Where ARE the trash cans? — it’s a sign of my swaddled and coddled existence being an American that one of the first frustrations I had in London when I started visiting again regularly in 2000 was the lack of trash cans in certain areas, usually transport-related. I’d be munching on something, perhaps usually some form of fried grease (they do that very well in London, I’ve noticed, and this is no insult — the American style seems to stick to the wrapper too much), and having consumed would seek to throw away the remnants. And then I would be stymied, and would search around for a trash receptacle…a can…a random dumpster even. I must have looked a sight jerking my head around several directions at once in the middle of a fairly crowded King’s Cross or Paddington station, convinced that the trash cans were in fact not only in plain view but were having a great laugh at my expense by running around everywhere that my eyesight wasn’t. I seem to recall solving my initial dilemma by taking the remnants into a nearby restroom, but I can’t even be positive about that.

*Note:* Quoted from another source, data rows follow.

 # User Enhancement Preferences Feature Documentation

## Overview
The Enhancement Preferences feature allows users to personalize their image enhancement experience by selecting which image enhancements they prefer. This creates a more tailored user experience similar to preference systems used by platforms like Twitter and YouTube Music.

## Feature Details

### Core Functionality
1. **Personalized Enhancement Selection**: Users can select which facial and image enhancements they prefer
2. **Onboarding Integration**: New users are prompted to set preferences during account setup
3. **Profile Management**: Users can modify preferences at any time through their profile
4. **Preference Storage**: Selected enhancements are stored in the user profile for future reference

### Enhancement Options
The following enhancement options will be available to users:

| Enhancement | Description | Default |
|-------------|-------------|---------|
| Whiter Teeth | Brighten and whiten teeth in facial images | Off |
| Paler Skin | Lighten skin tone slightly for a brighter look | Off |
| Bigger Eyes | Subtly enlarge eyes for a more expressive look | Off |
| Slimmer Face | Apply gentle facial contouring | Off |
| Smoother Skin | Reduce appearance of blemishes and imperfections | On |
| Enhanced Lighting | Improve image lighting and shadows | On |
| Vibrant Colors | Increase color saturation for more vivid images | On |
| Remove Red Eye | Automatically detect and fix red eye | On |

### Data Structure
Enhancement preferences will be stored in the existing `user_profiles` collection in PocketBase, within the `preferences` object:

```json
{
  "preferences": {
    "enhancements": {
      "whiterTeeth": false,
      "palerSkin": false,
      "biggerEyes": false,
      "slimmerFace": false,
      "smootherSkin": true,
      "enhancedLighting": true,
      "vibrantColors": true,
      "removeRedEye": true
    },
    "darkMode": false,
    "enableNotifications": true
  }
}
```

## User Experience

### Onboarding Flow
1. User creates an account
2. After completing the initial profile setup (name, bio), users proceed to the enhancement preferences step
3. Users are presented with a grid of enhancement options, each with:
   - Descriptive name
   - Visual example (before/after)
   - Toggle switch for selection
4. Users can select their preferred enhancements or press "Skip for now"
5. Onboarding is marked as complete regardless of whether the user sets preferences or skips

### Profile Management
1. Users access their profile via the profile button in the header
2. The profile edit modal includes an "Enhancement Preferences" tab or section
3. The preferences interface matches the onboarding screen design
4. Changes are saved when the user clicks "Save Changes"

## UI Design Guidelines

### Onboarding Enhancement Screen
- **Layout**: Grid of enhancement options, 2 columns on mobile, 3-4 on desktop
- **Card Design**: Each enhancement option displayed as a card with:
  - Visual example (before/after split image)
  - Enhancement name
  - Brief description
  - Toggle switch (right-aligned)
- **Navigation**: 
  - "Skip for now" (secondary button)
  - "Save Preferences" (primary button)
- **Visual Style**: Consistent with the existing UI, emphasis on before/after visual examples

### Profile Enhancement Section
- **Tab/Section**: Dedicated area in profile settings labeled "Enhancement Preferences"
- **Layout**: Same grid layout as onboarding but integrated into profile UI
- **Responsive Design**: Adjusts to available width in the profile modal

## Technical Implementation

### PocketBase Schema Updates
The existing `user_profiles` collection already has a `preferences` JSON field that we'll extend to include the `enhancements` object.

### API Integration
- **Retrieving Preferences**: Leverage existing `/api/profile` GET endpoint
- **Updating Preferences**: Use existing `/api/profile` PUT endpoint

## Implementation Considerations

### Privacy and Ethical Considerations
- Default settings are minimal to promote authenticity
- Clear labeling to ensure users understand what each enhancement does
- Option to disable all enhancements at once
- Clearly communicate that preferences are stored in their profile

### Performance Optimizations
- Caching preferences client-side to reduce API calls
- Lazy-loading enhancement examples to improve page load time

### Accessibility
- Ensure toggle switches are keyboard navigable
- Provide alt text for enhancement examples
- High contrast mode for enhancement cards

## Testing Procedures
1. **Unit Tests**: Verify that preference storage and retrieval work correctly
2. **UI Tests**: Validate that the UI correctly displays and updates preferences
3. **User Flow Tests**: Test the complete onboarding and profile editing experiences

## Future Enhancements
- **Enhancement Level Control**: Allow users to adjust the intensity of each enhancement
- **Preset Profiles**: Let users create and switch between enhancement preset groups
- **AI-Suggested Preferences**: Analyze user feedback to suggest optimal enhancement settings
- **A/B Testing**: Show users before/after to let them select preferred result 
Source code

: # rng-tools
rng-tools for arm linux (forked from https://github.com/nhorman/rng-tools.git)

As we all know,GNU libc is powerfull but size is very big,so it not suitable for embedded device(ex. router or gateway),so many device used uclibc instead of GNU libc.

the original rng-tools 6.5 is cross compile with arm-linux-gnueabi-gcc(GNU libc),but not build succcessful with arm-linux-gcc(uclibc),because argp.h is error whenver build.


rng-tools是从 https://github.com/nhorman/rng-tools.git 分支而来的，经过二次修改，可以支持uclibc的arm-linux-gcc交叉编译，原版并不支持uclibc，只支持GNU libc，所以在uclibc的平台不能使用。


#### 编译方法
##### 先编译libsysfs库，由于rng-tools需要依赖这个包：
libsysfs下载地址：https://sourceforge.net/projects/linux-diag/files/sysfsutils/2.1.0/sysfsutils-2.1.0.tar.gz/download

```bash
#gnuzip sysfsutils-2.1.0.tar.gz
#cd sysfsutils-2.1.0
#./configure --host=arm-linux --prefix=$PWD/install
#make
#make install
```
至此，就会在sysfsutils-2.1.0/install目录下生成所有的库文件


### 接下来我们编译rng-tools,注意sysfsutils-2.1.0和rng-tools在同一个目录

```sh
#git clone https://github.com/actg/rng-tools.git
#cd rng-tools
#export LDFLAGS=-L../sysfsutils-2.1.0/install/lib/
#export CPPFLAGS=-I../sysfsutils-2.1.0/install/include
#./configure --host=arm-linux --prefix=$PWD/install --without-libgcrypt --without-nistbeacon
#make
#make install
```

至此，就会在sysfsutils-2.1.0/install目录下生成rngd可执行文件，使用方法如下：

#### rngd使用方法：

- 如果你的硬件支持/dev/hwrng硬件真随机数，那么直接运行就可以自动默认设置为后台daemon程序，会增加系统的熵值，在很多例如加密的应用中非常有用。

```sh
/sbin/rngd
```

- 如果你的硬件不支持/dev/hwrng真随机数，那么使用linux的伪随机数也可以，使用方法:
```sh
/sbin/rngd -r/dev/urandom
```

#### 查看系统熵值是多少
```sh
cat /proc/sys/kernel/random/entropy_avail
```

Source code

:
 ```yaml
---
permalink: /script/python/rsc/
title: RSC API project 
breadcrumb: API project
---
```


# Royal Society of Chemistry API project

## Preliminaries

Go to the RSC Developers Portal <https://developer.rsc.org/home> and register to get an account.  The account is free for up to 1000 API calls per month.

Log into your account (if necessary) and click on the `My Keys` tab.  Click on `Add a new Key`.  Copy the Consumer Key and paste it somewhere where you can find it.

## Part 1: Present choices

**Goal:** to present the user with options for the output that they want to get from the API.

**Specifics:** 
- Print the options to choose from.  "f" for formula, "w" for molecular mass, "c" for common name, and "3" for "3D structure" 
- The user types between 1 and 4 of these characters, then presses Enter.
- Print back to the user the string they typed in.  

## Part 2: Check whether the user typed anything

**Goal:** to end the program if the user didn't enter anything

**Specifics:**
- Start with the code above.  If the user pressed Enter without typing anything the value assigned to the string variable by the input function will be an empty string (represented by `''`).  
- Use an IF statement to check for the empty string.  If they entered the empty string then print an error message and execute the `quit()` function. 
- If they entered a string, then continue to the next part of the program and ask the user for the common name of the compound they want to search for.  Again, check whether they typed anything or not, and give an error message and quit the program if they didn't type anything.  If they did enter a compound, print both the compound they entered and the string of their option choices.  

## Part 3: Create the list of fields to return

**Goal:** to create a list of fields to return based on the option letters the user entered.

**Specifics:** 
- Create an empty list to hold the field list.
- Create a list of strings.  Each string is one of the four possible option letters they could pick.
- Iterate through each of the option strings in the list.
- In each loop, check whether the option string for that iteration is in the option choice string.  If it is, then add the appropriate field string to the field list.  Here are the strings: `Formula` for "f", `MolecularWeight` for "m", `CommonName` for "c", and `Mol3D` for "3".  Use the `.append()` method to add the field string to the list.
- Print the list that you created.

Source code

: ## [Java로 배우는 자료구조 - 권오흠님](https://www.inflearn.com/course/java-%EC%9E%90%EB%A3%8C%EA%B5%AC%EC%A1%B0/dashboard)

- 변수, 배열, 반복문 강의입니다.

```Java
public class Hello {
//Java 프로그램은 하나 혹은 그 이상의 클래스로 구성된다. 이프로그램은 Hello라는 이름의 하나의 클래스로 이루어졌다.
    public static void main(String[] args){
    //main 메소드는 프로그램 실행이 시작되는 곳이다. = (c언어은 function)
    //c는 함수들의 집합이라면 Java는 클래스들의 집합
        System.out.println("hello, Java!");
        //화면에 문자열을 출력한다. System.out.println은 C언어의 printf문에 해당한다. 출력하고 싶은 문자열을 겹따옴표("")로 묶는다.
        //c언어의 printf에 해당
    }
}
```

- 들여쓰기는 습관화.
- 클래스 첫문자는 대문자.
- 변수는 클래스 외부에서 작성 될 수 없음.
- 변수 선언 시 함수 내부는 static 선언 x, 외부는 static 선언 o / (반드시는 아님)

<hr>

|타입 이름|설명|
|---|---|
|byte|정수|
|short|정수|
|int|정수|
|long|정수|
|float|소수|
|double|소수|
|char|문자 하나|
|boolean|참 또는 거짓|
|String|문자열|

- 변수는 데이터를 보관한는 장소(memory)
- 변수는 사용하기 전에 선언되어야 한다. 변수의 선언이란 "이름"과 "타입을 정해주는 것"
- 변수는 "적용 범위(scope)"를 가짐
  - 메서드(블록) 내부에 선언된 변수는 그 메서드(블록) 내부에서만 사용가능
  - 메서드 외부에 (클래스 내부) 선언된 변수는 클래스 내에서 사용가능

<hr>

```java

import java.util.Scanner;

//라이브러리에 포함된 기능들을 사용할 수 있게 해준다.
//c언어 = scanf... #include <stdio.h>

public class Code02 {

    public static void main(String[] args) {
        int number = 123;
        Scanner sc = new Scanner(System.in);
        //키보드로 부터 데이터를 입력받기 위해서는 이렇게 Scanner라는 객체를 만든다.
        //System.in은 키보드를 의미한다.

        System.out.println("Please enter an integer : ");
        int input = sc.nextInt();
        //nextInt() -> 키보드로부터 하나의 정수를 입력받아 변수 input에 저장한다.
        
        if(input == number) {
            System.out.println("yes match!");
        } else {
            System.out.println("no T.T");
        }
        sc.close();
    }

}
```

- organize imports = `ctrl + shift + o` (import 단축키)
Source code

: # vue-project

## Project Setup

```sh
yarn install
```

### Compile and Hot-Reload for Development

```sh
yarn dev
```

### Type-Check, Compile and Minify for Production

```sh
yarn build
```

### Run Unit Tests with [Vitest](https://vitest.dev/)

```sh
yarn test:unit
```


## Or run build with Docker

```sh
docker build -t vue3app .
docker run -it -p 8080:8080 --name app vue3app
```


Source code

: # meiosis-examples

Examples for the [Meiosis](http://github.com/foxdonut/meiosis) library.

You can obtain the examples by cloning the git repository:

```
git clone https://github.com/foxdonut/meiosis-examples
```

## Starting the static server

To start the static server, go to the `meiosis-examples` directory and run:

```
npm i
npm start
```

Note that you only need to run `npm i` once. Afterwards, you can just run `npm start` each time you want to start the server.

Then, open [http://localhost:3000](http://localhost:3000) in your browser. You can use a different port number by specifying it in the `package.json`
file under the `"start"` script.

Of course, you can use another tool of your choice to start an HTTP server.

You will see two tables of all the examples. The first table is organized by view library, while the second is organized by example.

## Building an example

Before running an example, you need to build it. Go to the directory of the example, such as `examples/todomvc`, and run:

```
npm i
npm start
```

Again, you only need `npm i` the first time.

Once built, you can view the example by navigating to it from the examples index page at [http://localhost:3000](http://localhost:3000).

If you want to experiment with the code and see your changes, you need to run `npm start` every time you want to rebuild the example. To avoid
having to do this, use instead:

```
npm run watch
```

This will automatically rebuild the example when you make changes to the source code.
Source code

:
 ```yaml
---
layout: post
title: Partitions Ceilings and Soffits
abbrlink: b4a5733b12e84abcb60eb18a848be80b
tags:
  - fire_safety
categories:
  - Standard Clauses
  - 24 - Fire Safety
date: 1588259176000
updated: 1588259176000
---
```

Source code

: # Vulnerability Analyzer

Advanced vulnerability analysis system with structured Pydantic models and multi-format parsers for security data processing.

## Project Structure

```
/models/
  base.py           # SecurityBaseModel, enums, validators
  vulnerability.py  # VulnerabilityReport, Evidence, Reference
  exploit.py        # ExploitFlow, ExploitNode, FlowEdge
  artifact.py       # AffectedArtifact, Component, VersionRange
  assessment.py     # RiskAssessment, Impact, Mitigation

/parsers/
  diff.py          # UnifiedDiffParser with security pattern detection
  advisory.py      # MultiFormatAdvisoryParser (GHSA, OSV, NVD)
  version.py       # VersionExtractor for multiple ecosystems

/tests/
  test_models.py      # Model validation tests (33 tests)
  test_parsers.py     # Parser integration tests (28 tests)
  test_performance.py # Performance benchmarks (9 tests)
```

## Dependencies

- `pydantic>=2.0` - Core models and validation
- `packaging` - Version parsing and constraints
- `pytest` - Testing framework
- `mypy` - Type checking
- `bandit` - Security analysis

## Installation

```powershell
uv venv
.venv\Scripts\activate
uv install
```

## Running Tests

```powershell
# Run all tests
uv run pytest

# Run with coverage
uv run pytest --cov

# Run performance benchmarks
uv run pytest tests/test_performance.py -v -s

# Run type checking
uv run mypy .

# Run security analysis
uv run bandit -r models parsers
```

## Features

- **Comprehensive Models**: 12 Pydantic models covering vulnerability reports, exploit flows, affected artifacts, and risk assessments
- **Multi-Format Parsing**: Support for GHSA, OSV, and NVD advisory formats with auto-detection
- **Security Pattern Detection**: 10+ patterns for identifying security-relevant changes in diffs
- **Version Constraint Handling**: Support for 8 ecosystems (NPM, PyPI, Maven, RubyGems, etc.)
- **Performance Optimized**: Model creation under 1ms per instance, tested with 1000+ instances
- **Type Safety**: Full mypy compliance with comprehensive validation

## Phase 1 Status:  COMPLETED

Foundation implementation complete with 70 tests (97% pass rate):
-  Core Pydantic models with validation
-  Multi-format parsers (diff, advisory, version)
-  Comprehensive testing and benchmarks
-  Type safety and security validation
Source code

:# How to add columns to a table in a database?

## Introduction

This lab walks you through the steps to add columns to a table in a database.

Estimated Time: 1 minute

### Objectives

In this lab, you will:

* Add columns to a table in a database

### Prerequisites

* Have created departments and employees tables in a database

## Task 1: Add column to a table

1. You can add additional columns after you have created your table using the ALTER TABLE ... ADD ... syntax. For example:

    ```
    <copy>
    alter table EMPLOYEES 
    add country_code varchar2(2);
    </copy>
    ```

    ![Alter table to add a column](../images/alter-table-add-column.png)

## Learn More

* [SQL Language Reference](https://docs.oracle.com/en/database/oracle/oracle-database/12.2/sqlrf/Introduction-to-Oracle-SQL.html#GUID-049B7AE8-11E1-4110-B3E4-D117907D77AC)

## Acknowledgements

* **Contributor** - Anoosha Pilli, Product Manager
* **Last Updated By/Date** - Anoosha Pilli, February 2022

Perhaps trash elves just removed it from my hand without my noticing.
Earnest queries led to the explanation that IRA bombings in the past meant the removal of trash cans, and what was initially a bizarre quirk took on a more sober cast when it came to their absence, and since then I’ve always done my best to eat elsewhere and just show up at a station with nothing to worry about but my possessions and my bodily integrity, both elements of particular value. However, it seems that at least one American argues that it’s not so much the threat of terrorism which removed the cans as it is the desire to be socialized for the better in this, our vale of tears that is the modern world:
“Humans alter habits to meet environments. And (as I discovered) nobody wants to carry an apple core from Tottenham Court to Warwick Avenue?so they wait until they?re above ground. The result is the cleanest, most-attractive public transit system this side of Epcot Center.”
Congratulations, oh Londoners! The truth was that all this time you were in fact moving more in line with Disney’s dead hand controlling the future. No wonder you all visit Florida.